What is needed:
Stop after the line that contains "## Architecture". Until then, retype each line of the entries exactly from the first one, skipping pictures.

══ Data for processing ══

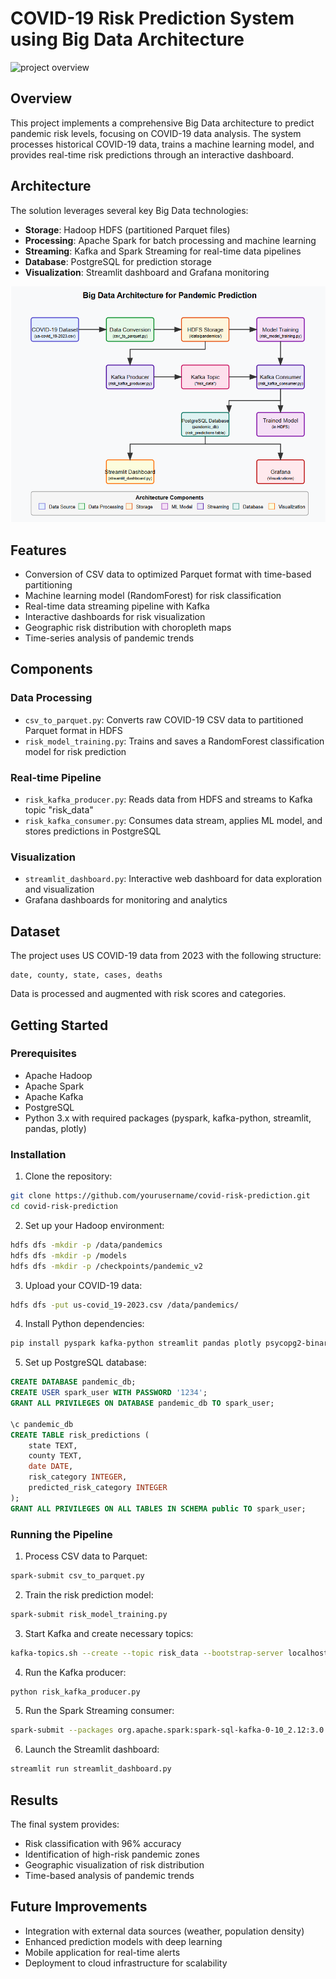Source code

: # COVID-19 Risk Prediction System using Big Data Architecture

![project overview](assets/dashboard.gif)

## Overview
This project implements a comprehensive Big Data architecture to predict pandemic risk levels, focusing on COVID-19 data analysis. The system processes historical COVID-19 data, trains a machine learning model, and provides real-time risk predictions through an interactive dashboard.

## Architecture
The solution leverages several key Big Data technologies:
- **Storage**: Hadoop HDFS (partitioned Parquet files)
- **Processing**: Apache Spark for batch processing and machine learning
- **Streaming**: Kafka and Spark Streaming for real-time data pipelines
- **Database**: PostgreSQL for prediction storage
- **Visualization**: Streamlit dashboard and Grafana monitoring

![project Architecture](assets/Architecture.png)

## Features
- Conversion of CSV data to optimized Parquet format with time-based partitioning
- Machine learning model (RandomForest) for risk classification
- Real-time data streaming pipeline with Kafka
- Interactive dashboards for risk visualization
- Geographic risk distribution with choropleth maps
- Time-series analysis of pandemic trends

## Components

### Data Processing
- `csv_to_parquet.py`: Converts raw COVID-19 CSV data to partitioned Parquet format in HDFS
- `risk_model_training.py`: Trains and saves a RandomForest classification model for risk prediction

### Real-time Pipeline
- `risk_kafka_producer.py`: Reads data from HDFS and streams to Kafka topic "risk_data"
- `risk_kafka_consumer.py`: Consumes data stream, applies ML model, and stores predictions in PostgreSQL

### Visualization
- `streamlit_dashboard.py`: Interactive web dashboard for data exploration and visualization
- Grafana dashboards for monitoring and analytics

## Dataset
The project uses US COVID-19 data from 2023 with the following structure:
```
date, county, state, cases, deaths
```

Data is processed and augmented with risk scores and categories.

## Getting Started

### Prerequisites
- Apache Hadoop
- Apache Spark
- Apache Kafka
- PostgreSQL
- Python 3.x with required packages (pyspark, kafka-python, streamlit, pandas, plotly)

### Installation

1. Clone the repository:
```bash
git clone https://github.com/yourusername/covid-risk-prediction.git
cd covid-risk-prediction
```

2. Set up your Hadoop environment:
```bash
hdfs dfs -mkdir -p /data/pandemics
hdfs dfs -mkdir -p /models
hdfs dfs -mkdir -p /checkpoints/pandemic_v2
```

3. Upload your COVID-19 data:
```bash
hdfs dfs -put us-covid_19-2023.csv /data/pandemics/
```

4. Install Python dependencies:
```bash
pip install pyspark kafka-python streamlit pandas plotly psycopg2-binary us
```

5. Set up PostgreSQL database:
```sql
CREATE DATABASE pandemic_db;
CREATE USER spark_user WITH PASSWORD '1234';
GRANT ALL PRIVILEGES ON DATABASE pandemic_db TO spark_user;

\c pandemic_db
CREATE TABLE risk_predictions (
    state TEXT,
    county TEXT,
    date DATE,
    risk_category INTEGER,
    predicted_risk_category INTEGER
);
GRANT ALL PRIVILEGES ON ALL TABLES IN SCHEMA public TO spark_user;
```

### Running the Pipeline

1. Process CSV data to Parquet:
```bash
spark-submit csv_to_parquet.py
```

2. Train the risk prediction model:
```bash
spark-submit risk_model_training.py
```

3. Start Kafka and create necessary topics:
```bash
kafka-topics.sh --create --topic risk_data --bootstrap-server localhost:9092 --partitions 3 --replication-factor 1
```

4. Run the Kafka producer:
```bash
python risk_kafka_producer.py
```

5. Run the Spark Streaming consumer:
```bash
spark-submit --packages org.apache.spark:spark-sql-kafka-0-10_2.12:3.0.1,org.postgresql:postgresql:42.2.27 risk_kafka_consumer.py
```

6. Launch the Streamlit dashboard:
```bash
streamlit run streamlit_dashboard.py
```

## Results

The final system provides:
- Risk classification with 96% accuracy
- Identification of high-risk pandemic zones
- Geographic visualization of risk distribution
- Time-based analysis of pandemic trends

## Future Improvements
- Integration with external data sources (weather, population density)
- Enhanced prediction models with deep learning
- Mobile application for real-time alerts
- Deployment to cloud infrastructure for scalability
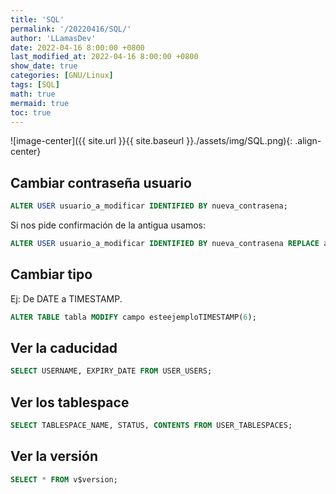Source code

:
 ```yaml
---
title: 'SQL'
permalink: '/20220416/SQL/'
author: 'LLamasDev'
date: 2022-04-16 8:00:00 +0800
last_modified_at: 2022-04-16 8:00:00 +0800
show_date: true
categories: [GNU/Linux]
tags: [SQL]
math: true
mermaid: true
toc: true
---
```


![image-center]({{ site.url }}{{ site.baseurl }}./assets/img/SQL.png){: .align-center}

## Cambiar contraseña usuario

```sql
ALTER USER usuario_a_modificar IDENTIFIED BY nueva_contrasena;
```

Si nos pide confirmación de la antigua usamos:
```sql
ALTER USER usuario_a_modificar IDENTIFIED BY nueva_contrasena REPLACE antigua_contrasena;
```

## Cambiar tipo

Ej: De DATE a TIMESTAMP.
```sql
ALTER TABLE tabla MODIFY campo esteejemploTIMESTAMP(6);
```

## Ver la caducidad

```sql
SELECT USERNAME, EXPIRY_DATE FROM USER_USERS;
```

## Ver los tablespace

```sql
SELECT TABLESPACE_NAME, STATUS, CONTENTS FROM USER_TABLESPACES;
```

## Ver la versión

```sql
SELECT * FROM v$version;
```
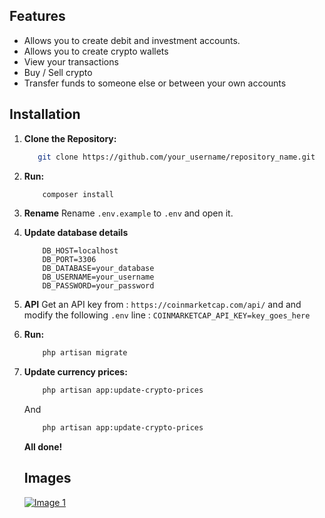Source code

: ## Features

- Allows you to create debit and investment accounts.
- Allows you to create crypto wallets
- View your transactions
- Buy / Sell crypto
- Transfer funds to someone else or between your own accounts



## Installation

1. **Clone the Repository:**
   ```bash
      git clone https://github.com/your_username/repository_name.git
   ```
   
2. **Run:**
    ```bash
        composer install
    ```

3.  **Rename**
   Rename ```.env.example``` to ```.env``` and open it.

4.  **Update database details**
    ```
        DB_HOST=localhost
        DB_PORT=3306
        DB_DATABASE=your_database
        DB_USERNAME=your_username
        DB_PASSWORD=your_password
    ```
    
5. **API**
    Get an API key from : ```https://coinmarketcap.com/api/``` and and modify the following ```.env``` line : ```COINMARKETCAP_API_KEY=key_goes_here```

6. **Run:**
    ```bash
        php artisan migrate
    ```
    
7. **Update currency prices:**
    ```bash
        php artisan app:update-crypto-prices
    ```
    And
    
    ```bash
        php artisan app:update-crypto-prices
    ```
    
    **All done!**
    
    ## Images
    
    [![Image 1](https://i.gyazo.com/b9bc861984dcf13fa7badb27938963c2.png)](https://gyazo.com/b9bc861984dcf13fa7badb27938963c2)
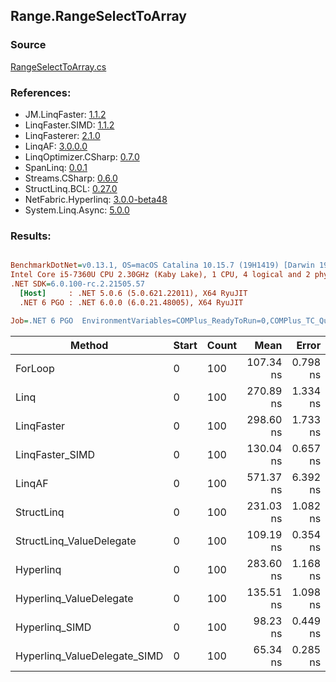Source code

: ﻿## Range.RangeSelectToArray

### Source
[RangeSelectToArray.cs](../LinqBenchmarks/Range/RangeSelectToArray.cs)

### References:
- JM.LinqFaster: [1.1.2](https://www.nuget.org/packages/JM.LinqFaster/1.1.2)
- LinqFaster.SIMD: [1.1.2](https://www.nuget.org/packages/LinqFaster.SIMD/1.0.3)
- LinqFasterer: [2.1.0](https://www.nuget.org/packages/LinqFasterer/2.1.0)
- LinqAF: [3.0.0.0](https://www.nuget.org/packages/LinqAF/3.0.0.0)
- LinqOptimizer.CSharp: [0.7.0](https://www.nuget.org/packages/LinqOptimizer.CSharp/0.7.0)
- SpanLinq: [0.0.1](https://www.nuget.org/packages/SpanLinq/0.0.1)
- Streams.CSharp: [0.6.0](https://www.nuget.org/packages/Streams.CSharp/0.6.0)
- StructLinq.BCL: [0.27.0](https://www.nuget.org/packages/StructLinq/0.27.0)
- NetFabric.Hyperlinq: [3.0.0-beta48](https://www.nuget.org/packages/NetFabric.Hyperlinq/3.0.0-beta48)
- System.Linq.Async: [5.0.0](https://www.nuget.org/packages/System.Linq.Async/5.0.0)

### Results:
``` ini

BenchmarkDotNet=v0.13.1, OS=macOS Catalina 10.15.7 (19H1419) [Darwin 19.6.0]
Intel Core i5-7360U CPU 2.30GHz (Kaby Lake), 1 CPU, 4 logical and 2 physical cores
.NET SDK=6.0.100-rc.2.21505.57
  [Host]     : .NET 5.0.6 (5.0.621.22011), X64 RyuJIT
  .NET 6 PGO : .NET 6.0.0 (6.0.21.48005), X64 RyuJIT

Job=.NET 6 PGO  EnvironmentVariables=COMPlus_ReadyToRun=0,COMPlus_TC_QuickJitForLoops=1,COMPlus_TieredPGO=1  Runtime=.NET 6.0  

```
|                       Method | Start | Count |      Mean |    Error |   StdDev |        Ratio | RatioSD |  Gen 0 | Allocated |
|----------------------------- |------ |------ |----------:|---------:|---------:|-------------:|--------:|-------:|----------:|
|                      ForLoop |     0 |   100 | 107.34 ns | 0.798 ns | 0.747 ns |     baseline |         | 0.2027 |     424 B |
|                         Linq |     0 |   100 | 270.89 ns | 1.334 ns | 1.248 ns | 2.52x slower |   0.02x | 0.2446 |     512 B |
|                   LinqFaster |     0 |   100 | 298.60 ns | 1.733 ns | 1.621 ns | 2.78x slower |   0.02x | 0.4053 |     848 B |
|              LinqFaster_SIMD |     0 |   100 | 130.04 ns | 0.657 ns | 0.615 ns | 1.21x slower |   0.01x | 0.4053 |     848 B |
|                       LinqAF |     0 |   100 | 571.37 ns | 6.392 ns | 5.338 ns | 5.32x slower |   0.04x | 0.7534 |   1,576 B |
|                   StructLinq |     0 |   100 | 231.03 ns | 1.082 ns | 1.012 ns | 2.15x slower |   0.02x | 0.2294 |     480 B |
|     StructLinq_ValueDelegate |     0 |   100 | 109.19 ns | 0.354 ns | 0.331 ns | 1.02x slower |   0.01x | 0.2027 |     424 B |
|                    Hyperlinq |     0 |   100 | 283.60 ns | 1.168 ns | 0.975 ns | 2.64x slower |   0.02x | 0.2027 |     424 B |
|      Hyperlinq_ValueDelegate |     0 |   100 | 135.51 ns | 1.098 ns | 0.917 ns | 1.26x slower |   0.01x | 0.2027 |     424 B |
|               Hyperlinq_SIMD |     0 |   100 |  98.23 ns | 0.449 ns | 0.420 ns | 1.09x faster |   0.01x | 0.2027 |     424 B |
| Hyperlinq_ValueDelegate_SIMD |     0 |   100 |  65.34 ns | 0.285 ns | 0.238 ns | 1.64x faster |   0.01x | 0.2027 |     424 B |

═══

Answer to this task:
Source code

: # COVID-19 Risk Prediction System using Big Data Architecture

![project overview](assets/dashboard.gif)

## Overview
This project implements a comprehensive Big Data architecture to predict pandemic risk levels, focusing on COVID-19 data analysis. The system processes historical COVID-19 data, trains a machine learning model, and provides real-time risk predictions through an interactive dashboard.

## Architecture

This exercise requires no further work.